TASK ITEM — Search the entries for the word "installed" and return every line where it is found.

━━━ LISTED ENTRIES

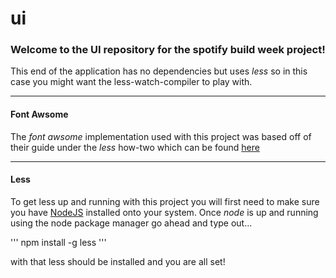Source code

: # ui
### Welcome to the UI repository for the spotify build week project!

This end of the application has no dependencies but uses *less* so in this case you might want the less-watch-compiler to play with. 

---

#### Font Awsome

The *font awsome* implementation used with this project was based off of their guide under the *less* how-two which can be found [here](https://fontawesome.com/how-to-use/on-the-web/using-with/less)

---

#### Less

To get less up and running with this project you will first need to make sure you have [NodeJS](https://nodejs.org/en/) installed onto your system. Once *node* is up and running using the node package manager go ahead and type out...

'''
npm install -g less
'''

with that less should be installed and you are all set!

━━━━━━

TASK ANSWER —
To get less up and running with this project you will first need to make sure you have [NodeJS](https://nodejs.org/en/) installed onto your system. Once *node* is up and running using the node package manager go ahead and type out...
with that less should be installed and you are all set!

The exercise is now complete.